— WHAT THE TASK REQUIRES —
Could you reproduce every record below exactly, excluding all pictures?

— MATERIAL PROVIDED —

----

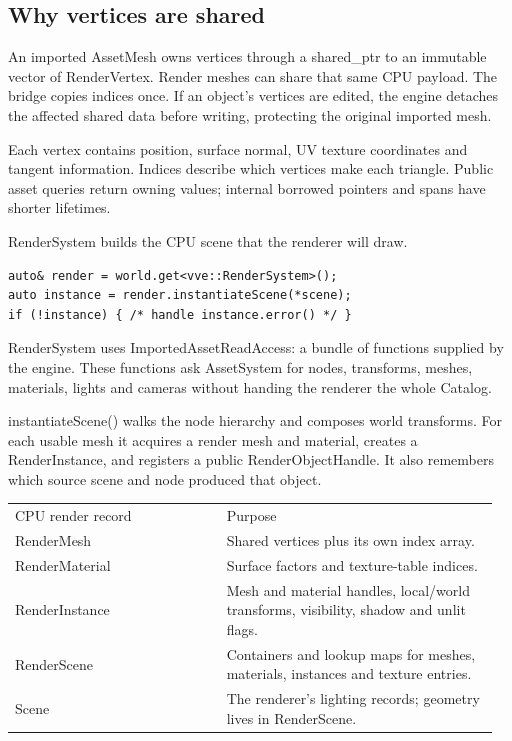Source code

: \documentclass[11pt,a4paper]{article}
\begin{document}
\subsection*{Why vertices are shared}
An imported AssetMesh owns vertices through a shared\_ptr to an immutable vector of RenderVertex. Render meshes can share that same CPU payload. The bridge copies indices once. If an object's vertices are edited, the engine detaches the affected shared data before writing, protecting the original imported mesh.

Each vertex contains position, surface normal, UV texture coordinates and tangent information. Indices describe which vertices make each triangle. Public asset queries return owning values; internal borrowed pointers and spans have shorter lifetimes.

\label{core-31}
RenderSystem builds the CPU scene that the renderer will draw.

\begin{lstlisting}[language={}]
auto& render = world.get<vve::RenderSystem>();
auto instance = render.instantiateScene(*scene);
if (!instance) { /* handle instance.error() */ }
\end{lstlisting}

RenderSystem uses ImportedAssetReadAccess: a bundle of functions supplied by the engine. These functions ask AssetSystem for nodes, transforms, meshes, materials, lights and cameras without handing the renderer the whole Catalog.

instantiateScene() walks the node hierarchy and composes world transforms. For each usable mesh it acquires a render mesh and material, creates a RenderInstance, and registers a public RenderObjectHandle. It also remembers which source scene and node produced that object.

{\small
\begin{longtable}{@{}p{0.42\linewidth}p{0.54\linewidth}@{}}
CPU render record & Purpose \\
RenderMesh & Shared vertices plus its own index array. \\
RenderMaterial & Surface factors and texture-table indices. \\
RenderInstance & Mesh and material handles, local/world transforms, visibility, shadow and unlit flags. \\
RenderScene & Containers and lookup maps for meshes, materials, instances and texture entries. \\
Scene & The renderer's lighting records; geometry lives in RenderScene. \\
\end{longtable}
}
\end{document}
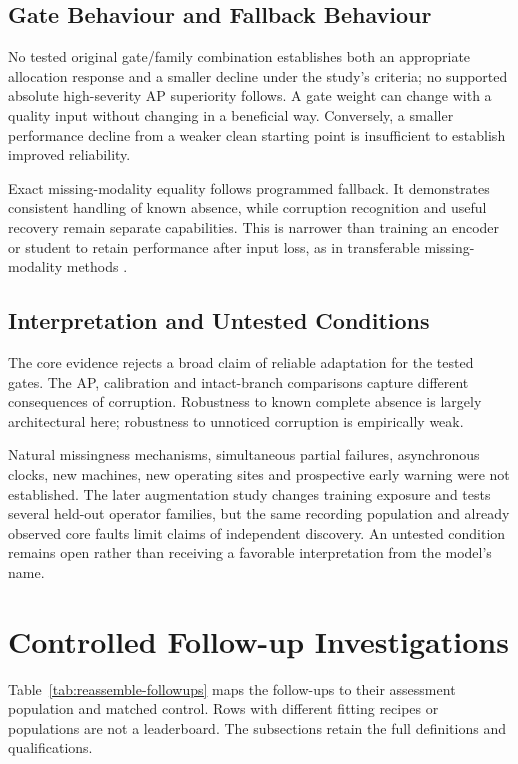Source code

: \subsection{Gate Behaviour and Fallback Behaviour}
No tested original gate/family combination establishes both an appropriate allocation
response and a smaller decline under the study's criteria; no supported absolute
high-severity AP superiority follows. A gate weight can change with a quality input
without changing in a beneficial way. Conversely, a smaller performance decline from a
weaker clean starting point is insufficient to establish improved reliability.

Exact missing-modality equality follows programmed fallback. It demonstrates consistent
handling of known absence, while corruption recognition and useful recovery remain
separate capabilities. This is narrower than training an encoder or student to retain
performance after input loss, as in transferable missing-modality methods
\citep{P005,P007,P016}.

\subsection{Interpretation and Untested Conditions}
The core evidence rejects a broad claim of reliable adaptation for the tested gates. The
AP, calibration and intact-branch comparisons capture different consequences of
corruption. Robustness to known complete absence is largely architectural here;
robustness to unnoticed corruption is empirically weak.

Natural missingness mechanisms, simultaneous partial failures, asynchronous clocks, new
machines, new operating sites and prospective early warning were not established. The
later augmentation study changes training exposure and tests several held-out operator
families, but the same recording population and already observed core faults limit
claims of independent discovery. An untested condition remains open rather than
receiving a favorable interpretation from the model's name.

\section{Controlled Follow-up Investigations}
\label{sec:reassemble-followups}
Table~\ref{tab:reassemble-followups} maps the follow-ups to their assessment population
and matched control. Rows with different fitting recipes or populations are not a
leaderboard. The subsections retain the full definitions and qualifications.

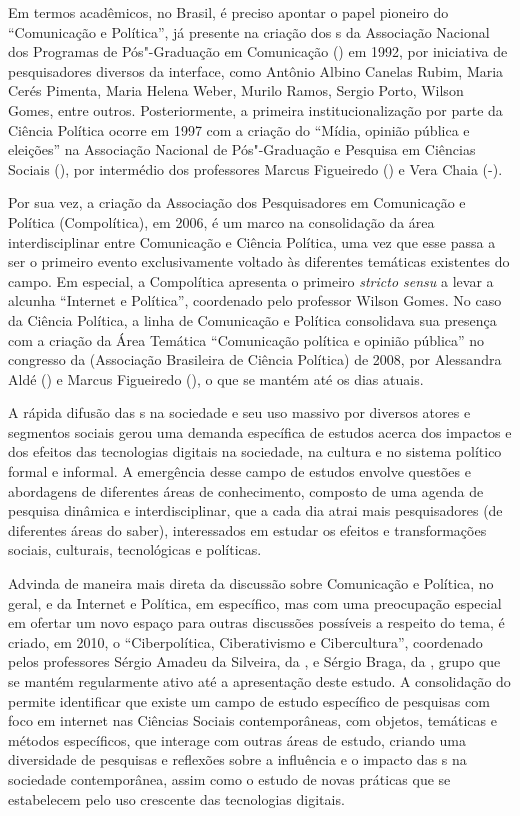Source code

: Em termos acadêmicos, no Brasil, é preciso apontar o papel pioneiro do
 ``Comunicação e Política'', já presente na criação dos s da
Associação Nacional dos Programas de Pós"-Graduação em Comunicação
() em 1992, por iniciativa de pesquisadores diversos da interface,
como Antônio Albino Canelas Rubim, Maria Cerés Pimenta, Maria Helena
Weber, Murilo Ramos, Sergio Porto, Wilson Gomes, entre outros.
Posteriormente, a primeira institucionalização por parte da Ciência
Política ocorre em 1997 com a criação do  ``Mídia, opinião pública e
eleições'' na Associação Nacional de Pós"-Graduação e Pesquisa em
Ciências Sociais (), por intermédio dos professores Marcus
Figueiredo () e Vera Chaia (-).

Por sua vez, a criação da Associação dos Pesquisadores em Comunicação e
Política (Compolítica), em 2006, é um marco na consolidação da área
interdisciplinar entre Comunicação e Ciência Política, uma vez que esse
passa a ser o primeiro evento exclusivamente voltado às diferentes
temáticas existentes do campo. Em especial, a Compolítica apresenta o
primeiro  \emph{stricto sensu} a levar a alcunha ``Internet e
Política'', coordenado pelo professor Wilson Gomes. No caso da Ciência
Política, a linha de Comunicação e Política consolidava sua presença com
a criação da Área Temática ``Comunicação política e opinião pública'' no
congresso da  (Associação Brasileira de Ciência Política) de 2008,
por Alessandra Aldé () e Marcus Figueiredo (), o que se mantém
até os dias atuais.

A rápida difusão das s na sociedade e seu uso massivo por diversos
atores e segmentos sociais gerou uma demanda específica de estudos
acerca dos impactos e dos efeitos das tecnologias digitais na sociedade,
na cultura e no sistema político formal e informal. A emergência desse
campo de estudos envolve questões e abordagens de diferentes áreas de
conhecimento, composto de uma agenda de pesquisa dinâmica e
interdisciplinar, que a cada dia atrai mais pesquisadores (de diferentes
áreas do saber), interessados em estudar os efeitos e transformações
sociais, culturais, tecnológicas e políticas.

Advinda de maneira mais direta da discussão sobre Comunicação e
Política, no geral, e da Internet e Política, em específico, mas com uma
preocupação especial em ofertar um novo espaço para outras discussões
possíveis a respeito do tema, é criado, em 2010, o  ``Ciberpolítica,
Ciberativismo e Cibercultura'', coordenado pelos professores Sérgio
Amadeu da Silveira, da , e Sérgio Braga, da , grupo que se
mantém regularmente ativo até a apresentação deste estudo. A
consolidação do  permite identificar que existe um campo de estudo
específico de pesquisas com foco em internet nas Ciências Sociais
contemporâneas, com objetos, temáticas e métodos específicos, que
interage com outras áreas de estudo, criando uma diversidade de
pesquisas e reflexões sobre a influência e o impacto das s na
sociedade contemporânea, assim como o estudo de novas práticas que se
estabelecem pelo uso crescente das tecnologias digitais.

----

— WRITTEN RESPONSE —
Source code

: \documentclass[11pt,a4paper]{article}
\begin{document}
\subsection*{Why vertices are shared}
An imported AssetMesh owns vertices through a shared\_ptr to an immutable vector of RenderVertex. Render meshes can share that same CPU payload. The bridge copies indices once. If an object's vertices are edited, the engine detaches the affected shared data before writing, protecting the original imported mesh.

Each vertex contains position, surface normal, UV texture coordinates and tangent information. Indices describe which vertices make each triangle. Public asset queries return owning values; internal borrowed pointers and spans have shorter lifetimes.

\label{core-31}
RenderSystem builds the CPU scene that the renderer will draw.

\begin{lstlisting}[language={}]
auto& render = world.get<vve::RenderSystem>();
auto instance = render.instantiateScene(*scene);
if (!instance) { /* handle instance.error() */ }
\end{lstlisting}

RenderSystem uses ImportedAssetReadAccess: a bundle of functions supplied by the engine. These functions ask AssetSystem for nodes, transforms, meshes, materials, lights and cameras without handing the renderer the whole Catalog.

instantiateScene() walks the node hierarchy and composes world transforms. For each usable mesh it acquires a render mesh and material, creates a RenderInstance, and registers a public RenderObjectHandle. It also remembers which source scene and node produced that object.

{\small
\begin{longtable}{@{}p{0.42\linewidth}p{0.54\linewidth}@{}}
CPU render record & Purpose \\
RenderMesh & Shared vertices plus its own index array. \\
RenderMaterial & Surface factors and texture-table indices. \\
RenderInstance & Mesh and material handles, local/world transforms, visibility, shadow and unlit flags. \\
RenderScene & Containers and lookup maps for meshes, materials, instances and texture entries. \\
Scene & The renderer's lighting records; geometry lives in RenderScene. \\
\end{longtable}
}
\end{document}
Source code

: \subsection{Gate Behaviour and Fallback Behaviour}
No tested original gate/family combination establishes both an appropriate allocation
response and a smaller decline under the study's criteria; no supported absolute
high-severity AP superiority follows. A gate weight can change with a quality input
without changing in a beneficial way. Conversely, a smaller performance decline from a
weaker clean starting point is insufficient to establish improved reliability.

Exact missing-modality equality follows programmed fallback. It demonstrates consistent
handling of known absence, while corruption recognition and useful recovery remain
separate capabilities. This is narrower than training an encoder or student to retain
performance after input loss, as in transferable missing-modality methods
\citep{P005,P007,P016}.

\subsection{Interpretation and Untested Conditions}
The core evidence rejects a broad claim of reliable adaptation for the tested gates. The
AP, calibration and intact-branch comparisons capture different consequences of
corruption. Robustness to known complete absence is largely architectural here;
robustness to unnoticed corruption is empirically weak.

Natural missingness mechanisms, simultaneous partial failures, asynchronous clocks, new
machines, new operating sites and prospective early warning were not established. The
later augmentation study changes training exposure and tests several held-out operator
families, but the same recording population and already observed core faults limit
claims of independent discovery. An untested condition remains open rather than
receiving a favorable interpretation from the model's name.

\section{Controlled Follow-up Investigations}
\label{sec:reassemble-followups}
Table~\ref{tab:reassemble-followups} maps the follow-ups to their assessment population
and matched control. Rows with different fitting recipes or populations are not a
leaderboard. The subsections retain the full definitions and qualifications.

Source code

: Em termos acadêmicos, no Brasil, é preciso apontar o papel pioneiro do
 ``Comunicação e Política'', já presente na criação dos s da
Associação Nacional dos Programas de Pós"-Graduação em Comunicação
() em 1992, por iniciativa de pesquisadores diversos da interface,
como Antônio Albino Canelas Rubim, Maria Cerés Pimenta, Maria Helena
Weber, Murilo Ramos, Sergio Porto, Wilson Gomes, entre outros.
Posteriormente, a primeira institucionalização por parte da Ciência
Política ocorre em 1997 com a criação do  ``Mídia, opinião pública e
eleições'' na Associação Nacional de Pós"-Graduação e Pesquisa em
Ciências Sociais (), por intermédio dos professores Marcus
Figueiredo () e Vera Chaia (-).

Por sua vez, a criação da Associação dos Pesquisadores em Comunicação e
Política (Compolítica), em 2006, é um marco na consolidação da área
interdisciplinar entre Comunicação e Ciência Política, uma vez que esse
passa a ser o primeiro evento exclusivamente voltado às diferentes
temáticas existentes do campo. Em especial, a Compolítica apresenta o
primeiro  \emph{stricto sensu} a levar a alcunha ``Internet e
Política'', coordenado pelo professor Wilson Gomes. No caso da Ciência
Política, a linha de Comunicação e Política consolidava sua presença com
a criação da Área Temática ``Comunicação política e opinião pública'' no
congresso da  (Associação Brasileira de Ciência Política) de 2008,
por Alessandra Aldé () e Marcus Figueiredo (), o que se mantém
até os dias atuais.

A rápida difusão das s na sociedade e seu uso massivo por diversos
atores e segmentos sociais gerou uma demanda específica de estudos
acerca dos impactos e dos efeitos das tecnologias digitais na sociedade,
na cultura e no sistema político formal e informal. A emergência desse
campo de estudos envolve questões e abordagens de diferentes áreas de
conhecimento, composto de uma agenda de pesquisa dinâmica e
interdisciplinar, que a cada dia atrai mais pesquisadores (de diferentes
áreas do saber), interessados em estudar os efeitos e transformações
sociais, culturais, tecnológicas e políticas.

Advinda de maneira mais direta da discussão sobre Comunicação e
Política, no geral, e da Internet e Política, em específico, mas com uma
preocupação especial em ofertar um novo espaço para outras discussões
possíveis a respeito do tema, é criado, em 2010, o  ``Ciberpolítica,
Ciberativismo e Cibercultura'', coordenado pelos professores Sérgio
Amadeu da Silveira, da , e Sérgio Braga, da , grupo que se
mantém regularmente ativo até a apresentação deste estudo. A
consolidação do  permite identificar que existe um campo de estudo
específico de pesquisas com foco em internet nas Ciências Sociais
contemporâneas, com objetos, temáticas e métodos específicos, que
interage com outras áreas de estudo, criando uma diversidade de
pesquisas e reflexões sobre a influência e o impacto das s na
sociedade contemporânea, assim como o estudo de novas práticas que se
estabelecem pelo uso crescente das tecnologias digitais.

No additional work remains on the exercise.